DÉCRYPTAGE – La Libye comme porte de la Méditerranée : La Turquie resserre ses filets

Par Giuseppe Gagliano, Président du Centro Studi Strategici Carlo De Cristoforis (Côme, Italie)
Ankara n’occupe pas, elle organise
La Libye demeure l’un des grands laboratoires de la nouvelle géopolitique méditerranéenne. Elle n’est plus seulement un pays divisé entre Tripoli et Tobrouk, entre milices, rentes pétrolières et protecteurs étrangers. Elle est devenue un espace où se mesure la capacité des puissances régionales à transformer le chaos en influence.
Dans ce cadre, la Turquie avance avec une lucidité que beaucoup d’observateurs européens ont sous-estimée. Ankara ne cherche pas simplement à occuper la Tripolitaine ou à la transformer en protectorat. Son objectif est plus ambitieux : utiliser la Libye comme levier maritime, militaire, énergétique et diplomatique pour consolider sa projection en Méditerranée.
La manœuvre décisive reste l’accord sur les juridictions maritimes signé en novembre 2019 avec le gouvernement de Tripoli. Cet accord a donné à la doctrine de la « Patrie bleue » une base géopolitique concrète : relier idéalement la côte anatolienne à la côte libyenne, redessiner les équilibres de la Méditerranée orientale et défier l’axe formé par la Grèce, Chypre du Sud, Israël et l’Égypte.

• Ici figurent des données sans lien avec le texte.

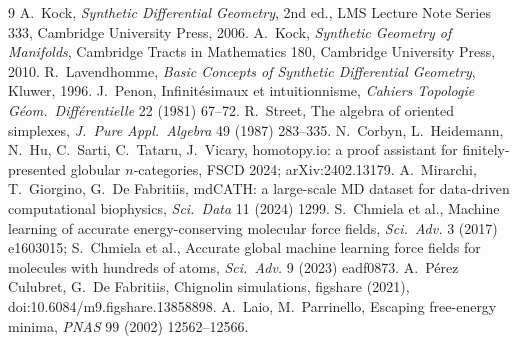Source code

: \documentclass[11pt]{article}
\begin{document}
\begin{thebibliography}{9}
 A.~Kock, \emph{Synthetic Differential Geometry}, 2nd ed., LMS Lecture Note Series 333, Cambridge University Press, 2006.
 A.~Kock, \emph{Synthetic Geometry of Manifolds}, Cambridge Tracts in Mathematics 180, Cambridge University Press, 2010.
 R.~Lavendhomme, \emph{Basic Concepts of Synthetic Differential Geometry}, Kluwer, 1996.
 J.~Penon, Infinit\'esimaux et intuitionnisme, \emph{Cahiers Topologie G\'eom.\ Diff\'erentielle} 22 (1981) 67--72.
 R.~Street, The algebra of oriented simplexes, \emph{J.\ Pure Appl.\ Algebra} 49 (1987) 283--335.
 N.~Corbyn, L.~Heidemann, N.~Hu, C.~Sarti, C.~Tataru, J.~Vicary, homotopy.io: a proof assistant for finitely-presented globular $n$-categories, FSCD 2024; arXiv:2402.13179.
 A.~Mirarchi, T.~Giorgino, G.~De Fabritiis, mdCATH: a large-scale MD dataset for data-driven computational biophysics, \emph{Sci.\ Data} 11 (2024) 1299.
 S.~Chmiela et al., Machine learning of accurate energy-conserving molecular force fields, \emph{Sci.\ Adv.} 3 (2017) e1603015; S.~Chmiela et al., Accurate global machine learning force fields for molecules with hundreds of atoms, \emph{Sci.\ Adv.} 9 (2023) eadf0873.
 A.~P\'erez Culubret, G.~De Fabritiis, Chignolin simulations, figshare (2021), doi:10.6084/m9.figshare.13858898.
 A.~Laio, M.~Parrinello, Escaping free-energy minima, \emph{PNAS} 99 (2002) 12562--12566.
\end{thebibliography}
\end{document}
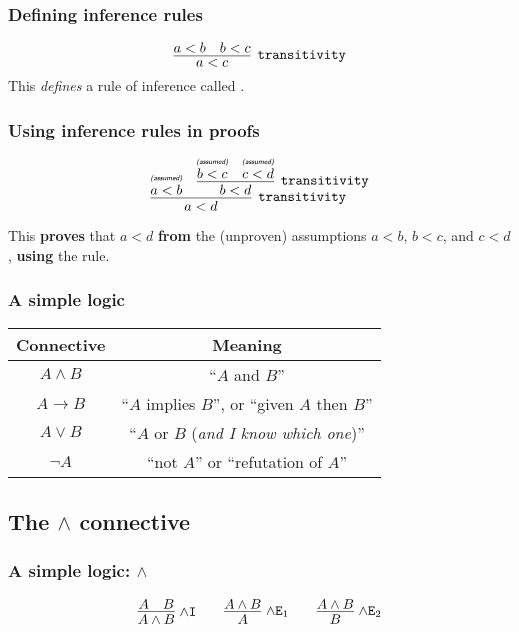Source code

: \documentclass{beamer}
\newcommand{\isassumed}{\textsf{\tiny{\emph{(assumed)}}}}
\newcommand{\assumed}[1]{\deduce{#1}{\isassumed}}
\begin{document}
\begin{frame}
  \frametitle{Defining inference rules}

  \[
  \infer[\rn{transitivity}]{a < c}{a < b & b < c}
  \]
  This \emph{defines} a rule of inference called .

\end{frame}

\begin{frame}
  \frametitle{Using inference rules in proofs}


  \[
  \infer[\rn{transitivity}]{a < d}{
    \assumed{a < b} &
    \infer[\rn{transitivity}]{b < d}{
      \assumed{b < c} &
      \assumed{c < d}}}
  \]

  This \textbf{proves} that $a < d$ \textbf{from} the (unproven) assumptions $a
  < b$, $b < c$, and $c < d$, \textbf{using} the  rule.

\end{frame}

\begin{frame}
  \frametitle{A simple logic}
  \begin{center}
    \begin{tabular}{cc}
      Connective & Meaning\\
      \hline
      $A \wedge B$ & ``$A$ and $B$''\\
      $A \to B$ & ``$A$ implies $B$'', or ``given $A$ then $B$''\\
      \color{ignore} $A \vee B$
      & \color{ignore} ``$A$ or $B$ (\emph{and I know which one})''\\
      \color{ignore} $\neg A$
      & \color{ignore} ``not $A$'' or ``refutation of $A$''
    \end{tabular}
  \end{center}
\end{frame}


\subsection{The $\wedge$ connective}
\begin{frame}
  \frametitle{A simple logic: $\wedge$}

  \[
  \infer[\!\wedge\rn{I}]{A \wedge B}{A & B}
  \qquad
  \infer[\!\wedge\rn{E}_1]{A}{A \wedge B} \qquad
  \infer[\!\wedge\rn{E}_2]{B}{A \wedge B}
  \]
\end{frame}
\end{document}

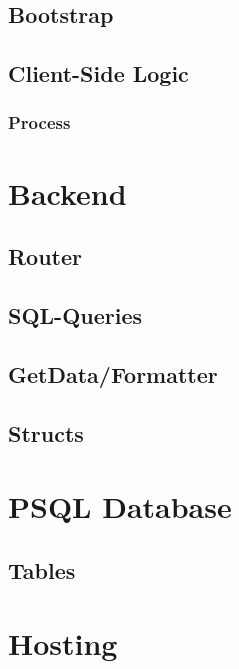 \subsection{Bootstrap} \label{sec:uiframeworks}

\subsection{Client-Side Logic} \label{sec:clientside}

\subsubsection{Process}

\section{Backend}

\subsection{Router}

\subsection{SQL-Queries}

\subsection{GetData/Formatter}

\subsection{Structs}

\section{PSQL Database}

\subsection{Tables}

\section{Hosting}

Mais c’est précisément là que se trouve le problème. La côte libyenne la plus importante pour Ankara est la côte orientale, c’est-à-dire celle qui se trouve sous influence cyrénaïque, où pèse le pouvoir du général Haftar. C’est pourquoi la Turquie a compris qu’il ne lui suffisait pas de contrôler Tripoli. Elle doit rendre l’accord de 2019 acceptable aussi pour Tobrouk, ou du moins pour une Libye formellement réunifiée.
Le budget unifié comme arme politique
L’adoption d’un cadre de dépenses unifié par la Banque centrale libyenne, en avril 2026, ne signifie pas encore une réunification politique. Les gouvernements rivaux restent en place, les chaînes de commandement militaire ne sont pas fusionnées, Haftar continue de contrôler la Cyrénaïque et une partie décisive des infrastructures pétrolières.
Cependant, le fait est politique avant d’être comptable. Si les salaires, les subventions, les fonds publics et les recettes pétrolières commencent à être administrés selon des critères communs, alors la division libyenne ne disparaît pas, mais elle entre dans une nouvelle phase.
Pour Ankara, c’est un succès considérable. Une Libye fiscalement coordonnée peut devenir, avec le temps, une Libye suffisamment unitaire pour donner une couverture à l’accord maritime de 2019. Il n’est pas nécessaire d’obtenir une fusion parfaite. Il suffit d’une structure centrale suffisamment reconnue pour pouvoir parler aussi au nom de la Cyrénaïque.
C’est ici que la Turquie montre qu’elle sait jouer une partie longue. Elle ne force pas seulement le terrain militaire. Elle construit patiemment les conditions politiques et juridiques capables de rendre sa présence irréversible.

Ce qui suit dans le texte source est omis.